Utilities#

from cached_path import *

Functions#

cached_path.set_cache_dir(cache_dir)[source]#

Set the global default cache directory.

Return type

None

cached_path.get_cache_dir()[source]#

Get the global default cache directory.

Return type

Path

cached_path.add_scheme_client(client)[source]#

Add a new SchemeClient.

This can be used to extend cached_path.cached_path() to handle custom schemes, or handle existing schemes differently.

Return type

None

cached_path.resource_to_filename(resource, etag=None)[source]#

Convert a resource into a hashed filename in a repeatable way. If etag is specified, append its hash to the resources’, delimited by a period.

THis is essentially the inverse of filename_to_url().

Return type

str

cached_path.filename_to_url(filename, cache_dir=None)[source]#

Return the URL and etag (which may be None) stored for filename. Raises FileNotFoundError if filename or its stored metadata do not exist.
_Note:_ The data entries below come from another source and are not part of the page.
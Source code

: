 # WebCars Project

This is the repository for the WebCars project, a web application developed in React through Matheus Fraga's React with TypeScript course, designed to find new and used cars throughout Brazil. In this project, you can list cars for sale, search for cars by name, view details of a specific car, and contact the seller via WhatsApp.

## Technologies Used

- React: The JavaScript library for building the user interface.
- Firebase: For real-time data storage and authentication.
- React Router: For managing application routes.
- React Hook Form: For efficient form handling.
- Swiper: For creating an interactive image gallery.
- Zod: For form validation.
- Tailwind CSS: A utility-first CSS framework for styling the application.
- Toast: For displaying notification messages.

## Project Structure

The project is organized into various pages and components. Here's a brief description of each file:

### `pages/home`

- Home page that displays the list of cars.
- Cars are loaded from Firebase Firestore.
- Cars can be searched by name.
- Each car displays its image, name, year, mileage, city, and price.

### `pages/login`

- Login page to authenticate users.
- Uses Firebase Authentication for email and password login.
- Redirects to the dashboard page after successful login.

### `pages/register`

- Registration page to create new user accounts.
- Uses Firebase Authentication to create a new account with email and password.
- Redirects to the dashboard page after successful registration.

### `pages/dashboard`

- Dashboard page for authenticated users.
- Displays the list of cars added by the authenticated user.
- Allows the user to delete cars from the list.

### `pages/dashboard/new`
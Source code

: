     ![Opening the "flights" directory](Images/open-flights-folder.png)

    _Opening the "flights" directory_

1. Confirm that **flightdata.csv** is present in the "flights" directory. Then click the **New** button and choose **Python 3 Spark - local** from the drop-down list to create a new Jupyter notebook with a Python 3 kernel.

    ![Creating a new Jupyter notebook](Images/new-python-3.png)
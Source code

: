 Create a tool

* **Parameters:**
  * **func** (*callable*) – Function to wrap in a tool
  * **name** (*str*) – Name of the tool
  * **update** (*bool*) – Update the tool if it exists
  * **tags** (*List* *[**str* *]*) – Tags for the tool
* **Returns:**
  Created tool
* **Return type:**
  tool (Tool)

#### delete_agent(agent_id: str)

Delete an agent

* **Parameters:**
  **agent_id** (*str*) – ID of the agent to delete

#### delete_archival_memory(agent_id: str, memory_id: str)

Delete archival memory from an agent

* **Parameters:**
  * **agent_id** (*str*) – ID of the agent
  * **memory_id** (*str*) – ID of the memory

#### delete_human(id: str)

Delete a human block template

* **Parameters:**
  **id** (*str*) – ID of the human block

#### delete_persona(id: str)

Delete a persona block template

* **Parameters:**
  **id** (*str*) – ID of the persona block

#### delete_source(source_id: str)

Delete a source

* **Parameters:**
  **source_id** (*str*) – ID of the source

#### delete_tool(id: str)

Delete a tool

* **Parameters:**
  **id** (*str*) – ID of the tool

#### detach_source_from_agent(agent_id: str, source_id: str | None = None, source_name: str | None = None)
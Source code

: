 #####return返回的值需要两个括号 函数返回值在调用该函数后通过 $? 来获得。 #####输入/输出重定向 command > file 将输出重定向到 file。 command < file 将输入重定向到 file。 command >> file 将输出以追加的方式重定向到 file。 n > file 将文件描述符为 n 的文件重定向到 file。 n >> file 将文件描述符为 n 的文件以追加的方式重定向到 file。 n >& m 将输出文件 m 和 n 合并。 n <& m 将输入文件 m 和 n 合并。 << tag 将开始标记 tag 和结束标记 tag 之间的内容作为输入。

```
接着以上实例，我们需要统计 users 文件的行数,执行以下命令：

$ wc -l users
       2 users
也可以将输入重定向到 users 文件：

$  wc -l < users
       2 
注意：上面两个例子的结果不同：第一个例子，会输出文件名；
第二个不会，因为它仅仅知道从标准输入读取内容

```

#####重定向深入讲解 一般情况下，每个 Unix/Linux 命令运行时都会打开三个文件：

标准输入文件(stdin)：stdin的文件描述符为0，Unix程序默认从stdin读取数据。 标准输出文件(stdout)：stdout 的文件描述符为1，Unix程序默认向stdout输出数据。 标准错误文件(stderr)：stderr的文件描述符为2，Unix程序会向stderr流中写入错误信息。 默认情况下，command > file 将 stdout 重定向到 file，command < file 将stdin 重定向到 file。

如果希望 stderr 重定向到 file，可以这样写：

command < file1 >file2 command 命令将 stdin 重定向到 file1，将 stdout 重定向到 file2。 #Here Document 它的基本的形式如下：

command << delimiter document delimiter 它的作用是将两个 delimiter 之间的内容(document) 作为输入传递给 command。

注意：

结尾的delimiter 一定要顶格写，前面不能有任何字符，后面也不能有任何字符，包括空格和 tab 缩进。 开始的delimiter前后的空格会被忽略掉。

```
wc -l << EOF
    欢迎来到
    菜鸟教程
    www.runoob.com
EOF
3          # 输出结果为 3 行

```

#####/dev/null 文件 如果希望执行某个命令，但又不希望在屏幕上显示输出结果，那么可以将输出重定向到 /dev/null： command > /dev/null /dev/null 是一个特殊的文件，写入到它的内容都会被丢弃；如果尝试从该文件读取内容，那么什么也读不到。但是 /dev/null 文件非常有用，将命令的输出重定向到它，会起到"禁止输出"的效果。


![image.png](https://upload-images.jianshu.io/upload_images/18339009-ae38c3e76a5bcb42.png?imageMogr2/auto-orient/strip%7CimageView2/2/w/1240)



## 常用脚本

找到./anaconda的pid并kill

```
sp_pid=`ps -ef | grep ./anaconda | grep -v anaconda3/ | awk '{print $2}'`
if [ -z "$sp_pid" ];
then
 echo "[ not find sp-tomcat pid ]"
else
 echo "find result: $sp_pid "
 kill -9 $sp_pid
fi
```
This is essentially the inverse of resource_to_filename().

Return type

Tuple[str, Optional[str]]

cached_path.find_latest_cached(url, cache_dir=None)[source]#

Get the path to the latest cached version of a given resource.

Return type

Optional[Path]

cached_path.check_tarfile(tar_file)[source]#

Tar files can contain files outside of the extraction directory, or symlinks that point outside the extraction directory. We also don’t want any block devices fifos, or other weird file types extracted. This checks for those issues and throws an exception if there is a problem.

cached_path.get_download_progress(quiet=False)[source]#
Return type

Progress

Classes#

class cached_path.SchemeClient(resource)[source]#

A client used for caching remote resources corresponding to URLs with a particular scheme.

Subclasses must define the scheme class variable and implement get_etag() and get_resource().

Important

Take care when implementing subclasses to raise the right error types from get_etag() and get_resource().

abstract get_etag()[source]#

Get the Etag or an equivalent version identifier associated with the resource.

Returns

The ETag as a str or None if there is no ETag associated with the resource.

Return type

Optional[str]

Raises
  • FileNotFoundError – If the resource doesn’t exist.

  • Recoverable error – Any error type defined in SchemeClient.recoverable_errors will be treated as a recoverable error. This means that when of these is caught by cached_path(), it will look for cached versions of the given resource and return the latest version if there are any. Otherwise the error is propogated.

  • Other errors – Any other error type can be raised. These errors will be treated non-recoverable and will be propogated immediately by cached_path().

abstract get_resource(temp_file)[source]#

Download the resource to the given temporary file.

Raises
  • FileNotFoundError – If the resource doesn’t exist.

  • Other errors – Any other error type can be raised. These errors will be treated non-recoverable and will be propogated immediately by cached_path().

Return type

None

abstract get_size()[source]#

Get the size of the resource in bytes (if known).

Returns

The size (in bytes).

Return type

Optional[int]

Raises
  • FileNotFoundError – If the resource doesn’t exist.

  • Recoverable error – Any error type defined in SchemeClient.recoverable_errors will be treated as a recoverable error. This means that when of these is caught by cached_path(), the size will be ignored.

  • Other errors – Any other error type can be raised. These errors will be treated non-recoverable and will be propogated immediately by cached_path().

recoverable_errors: ClassVar[Tuple[Type[BaseException], ...]] = (<class 'requests.exceptions.ConnectionError'>, <class 'requests.exceptions.Timeout'>)#

Subclasses can override this to define error types that will be treated as recoverable.

If cached_path() catches of one these errors while calling get_etag(), it will log a warning and return the latest cached version if there is one, otherwise it will propogate the error.

scheme: ClassVar[Union[str, Tuple[str, ...]]] = ()#

The scheme or schemes that the client will be used for (e.g. “http”).